What the task requires – Copy the data precisely, character for character, and leave out every picture.

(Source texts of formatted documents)
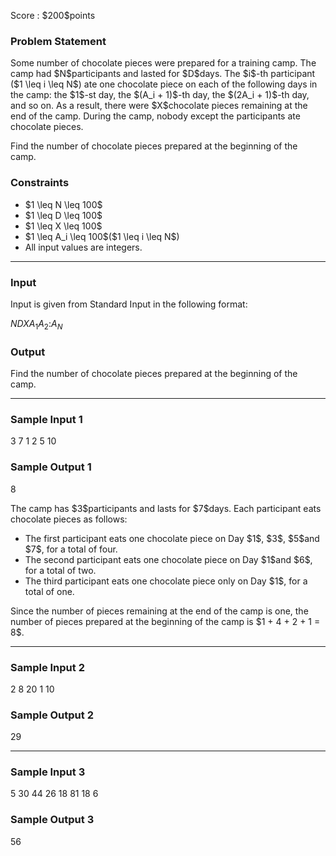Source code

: 
<div>

<span>

<span>

<p>
Score : $200$points
</p>

<div>

<section>

### **Problem Statement**

<p>
Some number of chocolate pieces were prepared for a training camp.
The camp had $N$participants and lasted for $D$days.
The $i$-th participant ($1 \leq i \leq N$) ate one chocolate piece on each of the following days in the camp: the $1$-st day, the $(A_i + 1)$-th day, the $(2A_i + 1)$-th day, and so on.
As a result, there were $X$chocolate pieces remaining at the end of the camp. During the camp, nobody except the participants ate chocolate pieces.
</p>

<p>
Find the number of chocolate pieces prepared at the beginning of the camp.
</p>

</section>

</div>

<div>

<section>

### **Constraints**

<ul>

<li>
$1 \leq N \leq 100$
</li>

<li>
$1 \leq D \leq 100$
</li>

<li>
$1 \leq X \leq 100$
</li>

<li>
$1 \leq A_i \leq 100$($1 \leq i \leq N$)
</li>

<li>
All input values are integers.
</li>

</ul>

</section>

</div>

---

<div>

<div>

<section>

### **Input**

<p>
Input is given from Standard Input in the following format:
</p>

<div>

$N$$D$$X$$A_1$$A_2$$:$$A_N$
</div>

</section>

</div>

<div>

<section>

### **Output**

<p>
Find the number of chocolate pieces prepared at the beginning of the camp.
</p>

</section>

</div>

</div>

---

<div>

<section>

### **Sample Input 1**

<div>

3
7 1
2
5
10

</div>

</section>

</div>

<div>

<section>

### **Sample Output 1**

<div>

8

</div>

<p>
The camp has $3$participants and lasts for $7$days.
Each participant eats chocolate pieces as follows:
</p>

<ul>

<li>
The first participant eats one chocolate piece on Day $1$, $3$, $5$and $7$, for a total of four.
</li>

<li>
The second participant eats one chocolate piece on Day $1$and $6$, for a total of two.
</li>

<li>
The third participant eats one chocolate piece only on Day $1$, for a total of one.
</li>

</ul>

<p>
Since the number of pieces remaining at the end of the camp is one, the number of pieces prepared at the beginning of the camp is $1 + 4 + 2 + 1 = 8$.
</p>

</section>

</div>

---

<div>

<section>

### **Sample Input 2**

<div>

2
8 20
1
10

</div>

</section>

</div>

<div>

<section>

### **Sample Output 2**

<div>

29

</div>

</section>

</div>

---

<div>

<section>

### **Sample Input 3**

<div>

5
30 44
26
18
81
18
6

</div>

</section>

</div>

<div>

<section>

### **Sample Output 3**

<div>

56

</div>

</section>

</div>

</span>

</span>

</div>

Output of the exercise –
Source code

: 
<div>

<span>

<span>

<p>
Score : $200$points
</p>

<div>

<section>

### **Problem Statement**

<p>
Some number of chocolate pieces were prepared for a training camp.
The camp had $N$participants and lasted for $D$days.
The $i$-th participant ($1 \leq i \leq N$) ate one chocolate piece on each of the following days in the camp: the $1$-st day, the $(A_i + 1)$-th day, the $(2A_i + 1)$-th day, and so on.
As a result, there were $X$chocolate pieces remaining at the end of the camp. During the camp, nobody except the participants ate chocolate pieces.
</p>

<p>
Find the number of chocolate pieces prepared at the beginning of the camp.
</p>

</section>

</div>

<div>

<section>

### **Constraints**

<ul>

<li>
$1 \leq N \leq 100$
</li>

<li>
$1 \leq D \leq 100$
</li>

<li>
$1 \leq X \leq 100$
</li>

<li>
$1 \leq A_i \leq 100$($1 \leq i \leq N$)
</li>

<li>
All input values are integers.
</li>

</ul>

</section>

</div>

---

<div>

<div>

<section>

### **Input**

<p>
Input is given from Standard Input in the following format:
</p>

<div>

$N$$D$$X$$A_1$$A_2$$:$$A_N$
</div>

</section>

</div>

<div>

<section>

### **Output**

<p>
Find the number of chocolate pieces prepared at the beginning of the camp.
</p>

</section>

</div>

</div>

---

<div>

<section>

### **Sample Input 1**

<div>

3
7 1
2
5
10

</div>

</section>

</div>

<div>

<section>

### **Sample Output 1**

<div>

8

</div>

<p>
The camp has $3$participants and lasts for $7$days.
Each participant eats chocolate pieces as follows:
</p>

<ul>

<li>
The first participant eats one chocolate piece on Day $1$, $3$, $5$and $7$, for a total of four.
</li>

<li>
The second participant eats one chocolate piece on Day $1$and $6$, for a total of two.
</li>

<li>
The third participant eats one chocolate piece only on Day $1$, for a total of one.
</li>

</ul>

<p>
Since the number of pieces remaining at the end of the camp is one, the number of pieces prepared at the beginning of the camp is $1 + 4 + 2 + 1 = 8$.
</p>

</section>

</div>

---

<div>

<section>

### **Sample Input 2**

<div>

2
8 20
1
10

</div>

</section>

</div>

<div>

<section>

### **Sample Output 2**

<div>

29

</div>

</section>

</div>

---

<div>

<section>

### **Sample Input 3**

<div>

5
30 44
26
18
81
18
6

</div>

</section>

</div>

<div>

<section>

### **Sample Output 3**

<div>

56

</div>

</section>

</div>

</span>

</span>

</div>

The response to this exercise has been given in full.